I’ve recently had an article published where I suggest that recent changes in the supply of intoxicating substances and treatment for their misuse mean that local decisions are more important than there were in the New Labour years, when policy in the field was pretty strongly centrally controlled. Now, where we had the NTA setting very clear requirements for local treatment systems, public health and local authority officials have a fair amount of autonomy about what they commission, and the local supply of alcohol and particularly new psychoactive substances is heavily dependent on operational decisions by police, licensing and trading standards.
As a result of this claim, I have suggested that some locally-based policy research would be useful. That is, while we have pretty good stuff on national policymaking through the likes of James Nicholls, Vital Katikireddi and Paul Cairney, we’re less strong on how similar processes operate at a local level.
I’m not talking about how ‘street level bureaucrats’ like frontline treatment staff or job centre employees turn national policy into reality. What I’m interested is that you could actually have a situation where rather than the government defining what the priorities and aims for drug treatment are (reducing acquisitive crime and HIV and Hepatitis transmission), these are set by local politicians and officials, and vary from one county to the next. Maybe Cornwall decides it’s concerned about ‘binge’ drinking while Devon thinks it’s all about ‘legal highs’ and steroid use.
There might be nothing wrong with that, but it seems unlikely that the decision will have been taken on anything like a scientific ‘evidence-based’ rationale – and in fact it’s not possible to set prioirities simply on the basis of evidence. You could get some analysis that shows the relative costs and benefits of different priorities and interventions, but you wouldn’t be able to action them all, and so the decision about which to invest in will be necessarily political, or subjective. (I know, this isn’t a new point for me to make.)
So what I’m interested in is how these decisions are taken.
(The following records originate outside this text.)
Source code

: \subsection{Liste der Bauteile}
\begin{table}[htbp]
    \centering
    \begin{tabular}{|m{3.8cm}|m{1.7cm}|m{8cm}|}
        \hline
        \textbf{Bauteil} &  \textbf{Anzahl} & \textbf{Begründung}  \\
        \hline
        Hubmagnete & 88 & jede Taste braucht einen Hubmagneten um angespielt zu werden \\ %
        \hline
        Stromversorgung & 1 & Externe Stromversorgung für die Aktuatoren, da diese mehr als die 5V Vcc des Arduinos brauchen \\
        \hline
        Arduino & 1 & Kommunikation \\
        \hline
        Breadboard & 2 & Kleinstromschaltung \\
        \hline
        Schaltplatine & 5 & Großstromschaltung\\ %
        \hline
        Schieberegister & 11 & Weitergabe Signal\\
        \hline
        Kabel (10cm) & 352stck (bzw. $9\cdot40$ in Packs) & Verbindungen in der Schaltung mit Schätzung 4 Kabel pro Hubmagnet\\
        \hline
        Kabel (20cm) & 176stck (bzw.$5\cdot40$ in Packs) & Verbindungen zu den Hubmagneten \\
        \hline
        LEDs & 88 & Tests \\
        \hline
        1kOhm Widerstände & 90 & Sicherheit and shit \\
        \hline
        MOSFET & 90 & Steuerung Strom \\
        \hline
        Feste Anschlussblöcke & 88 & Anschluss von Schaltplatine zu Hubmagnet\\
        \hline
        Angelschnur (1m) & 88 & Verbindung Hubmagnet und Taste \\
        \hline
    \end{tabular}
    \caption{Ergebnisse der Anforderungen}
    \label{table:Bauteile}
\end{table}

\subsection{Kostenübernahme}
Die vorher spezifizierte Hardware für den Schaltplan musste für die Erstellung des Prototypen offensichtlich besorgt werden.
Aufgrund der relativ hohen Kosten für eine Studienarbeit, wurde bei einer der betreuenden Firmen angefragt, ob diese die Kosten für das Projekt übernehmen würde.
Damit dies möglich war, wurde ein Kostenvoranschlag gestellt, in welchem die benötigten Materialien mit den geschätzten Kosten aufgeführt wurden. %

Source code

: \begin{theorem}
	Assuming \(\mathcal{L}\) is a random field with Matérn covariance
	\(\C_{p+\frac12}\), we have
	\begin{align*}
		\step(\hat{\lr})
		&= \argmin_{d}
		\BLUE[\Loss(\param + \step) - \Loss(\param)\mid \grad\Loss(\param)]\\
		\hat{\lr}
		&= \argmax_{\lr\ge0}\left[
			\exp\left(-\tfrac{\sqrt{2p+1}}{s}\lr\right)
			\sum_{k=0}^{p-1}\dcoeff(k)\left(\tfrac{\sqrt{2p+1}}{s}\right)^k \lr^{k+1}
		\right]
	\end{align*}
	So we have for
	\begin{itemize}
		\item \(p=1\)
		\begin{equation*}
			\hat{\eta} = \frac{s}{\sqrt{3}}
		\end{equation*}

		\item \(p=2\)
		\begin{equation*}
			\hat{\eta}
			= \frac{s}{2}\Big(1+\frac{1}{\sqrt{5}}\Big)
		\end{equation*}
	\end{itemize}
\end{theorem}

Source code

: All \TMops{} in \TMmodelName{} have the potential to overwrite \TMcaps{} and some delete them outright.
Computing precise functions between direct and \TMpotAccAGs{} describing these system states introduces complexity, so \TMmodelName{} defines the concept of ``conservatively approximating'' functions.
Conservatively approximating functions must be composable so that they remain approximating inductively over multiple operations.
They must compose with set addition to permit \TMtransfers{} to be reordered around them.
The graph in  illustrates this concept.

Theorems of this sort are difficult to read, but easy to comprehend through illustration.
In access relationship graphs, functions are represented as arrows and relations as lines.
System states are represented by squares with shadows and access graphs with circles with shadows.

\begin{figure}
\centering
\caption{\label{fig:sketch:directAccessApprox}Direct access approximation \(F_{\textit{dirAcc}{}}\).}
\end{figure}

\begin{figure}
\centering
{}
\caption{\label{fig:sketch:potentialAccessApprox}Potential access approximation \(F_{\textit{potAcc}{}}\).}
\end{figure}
There was also, not so long ago, a call put out for applications to the NIHR for researchers to engage in ‘knowledge mobilisation’ activities. This project aims to get research findings out to the coal face to make a difference to practice. For example, there’s a pilot trying to make commissioners of care more aware of research, which will then be evaluated to find out what ‘works’ in making their decisions more research (or evidence) based.
And, (without forcing it to happen just so I had something to blog about) I started to wonder whether these two things could be linked.
I started to wonder: doesn’t policy research have implications for policymakers too? I’m not just interested in finding out how people make those increasingly important local decisions I was talking about; I want to know if we can improve the policymaking process.
This isn’t just about making it more closely approximate some idealised technocratic evidence-based process. I don’t think policy can ever be anything other than political, and there’s nothing wrong with that. In fact, we should embrace it.
National policymakers are well aware of this, and academics producing research are perhaps catching on too – there are certainly enough people writing about this and the way ‘knowledge exchange’ should happen.
But in attending various conferences over the past few years, and particularly since my job moved over to a public health department earlier this year, I wonder whether this has translated to all (local) policymakers, given those changes outlined in my article, whereby there’s something of a double whammy for the sphere of substance misuse: there’s increased local autonomy that means people who were previously technocrats are more like policymakers; and at the same time that autonomy comes with increasing political oversight, as funds have been consolidated into local authority budgets when they used to sit within the NHS, with its very different ‘commissioning’ and budgeting processes.
So if there’s an opportunity for knowledge mobilisation in this area, I’d say it wasn’t to increase commissioners’ awareness of the evidence base for treatment or prevention, so much as to sensitise people who have now become local policymakers to the latest research on the policymaking process, so this can be as good as possible. As I wrote in a previous post, I don’t think public health officials do themselves any favours when they ignore the political nature of policymaking and imagine it is simply about listening to the evidence and taking either a ‘good’ or ‘bad’ decision.
Now that would be an interesting bid for NIHR funding: educating new local policymakers in the art of policymaking.